> EXTRACTED DATA:
-- Opening Marker --
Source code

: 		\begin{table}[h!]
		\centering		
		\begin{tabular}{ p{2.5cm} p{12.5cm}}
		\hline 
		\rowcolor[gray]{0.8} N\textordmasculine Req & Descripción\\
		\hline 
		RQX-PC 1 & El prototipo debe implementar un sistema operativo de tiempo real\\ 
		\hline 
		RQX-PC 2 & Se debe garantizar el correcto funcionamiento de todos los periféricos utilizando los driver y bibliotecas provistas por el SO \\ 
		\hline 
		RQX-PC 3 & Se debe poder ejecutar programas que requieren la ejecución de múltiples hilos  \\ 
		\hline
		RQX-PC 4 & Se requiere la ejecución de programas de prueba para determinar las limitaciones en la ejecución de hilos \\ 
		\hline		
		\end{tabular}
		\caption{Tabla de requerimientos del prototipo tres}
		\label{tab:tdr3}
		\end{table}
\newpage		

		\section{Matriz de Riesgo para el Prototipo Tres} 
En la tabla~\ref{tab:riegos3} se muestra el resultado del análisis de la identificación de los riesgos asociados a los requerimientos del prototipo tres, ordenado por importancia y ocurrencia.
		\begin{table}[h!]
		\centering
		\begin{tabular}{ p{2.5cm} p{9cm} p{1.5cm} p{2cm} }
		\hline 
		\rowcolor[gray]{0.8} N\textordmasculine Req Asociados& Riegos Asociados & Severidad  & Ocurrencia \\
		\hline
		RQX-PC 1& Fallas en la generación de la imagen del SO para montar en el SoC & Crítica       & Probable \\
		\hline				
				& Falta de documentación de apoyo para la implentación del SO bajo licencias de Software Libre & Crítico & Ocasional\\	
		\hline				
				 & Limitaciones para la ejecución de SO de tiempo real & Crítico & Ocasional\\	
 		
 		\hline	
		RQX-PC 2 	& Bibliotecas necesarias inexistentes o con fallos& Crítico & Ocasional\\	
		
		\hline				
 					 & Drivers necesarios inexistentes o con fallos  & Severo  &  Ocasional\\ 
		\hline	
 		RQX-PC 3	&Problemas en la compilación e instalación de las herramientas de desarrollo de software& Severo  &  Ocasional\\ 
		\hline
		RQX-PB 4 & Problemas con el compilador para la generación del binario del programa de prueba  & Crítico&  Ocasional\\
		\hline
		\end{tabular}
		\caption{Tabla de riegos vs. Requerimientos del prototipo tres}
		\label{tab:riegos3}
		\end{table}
-- Closing Marker --
> HOW TO COMPLETE THIS TASK:
Pull every line containing "programas" out of the data above.

> TASK OUTPUT:
		RQX-PC 3 & Se debe poder ejecutar programas que requieren la ejecución de múltiples hilos  \\ 
		RQX-PC 4 & Se requiere la ejecución de programas de prueba para determinar las limitaciones en la ejecución de hilos \\ 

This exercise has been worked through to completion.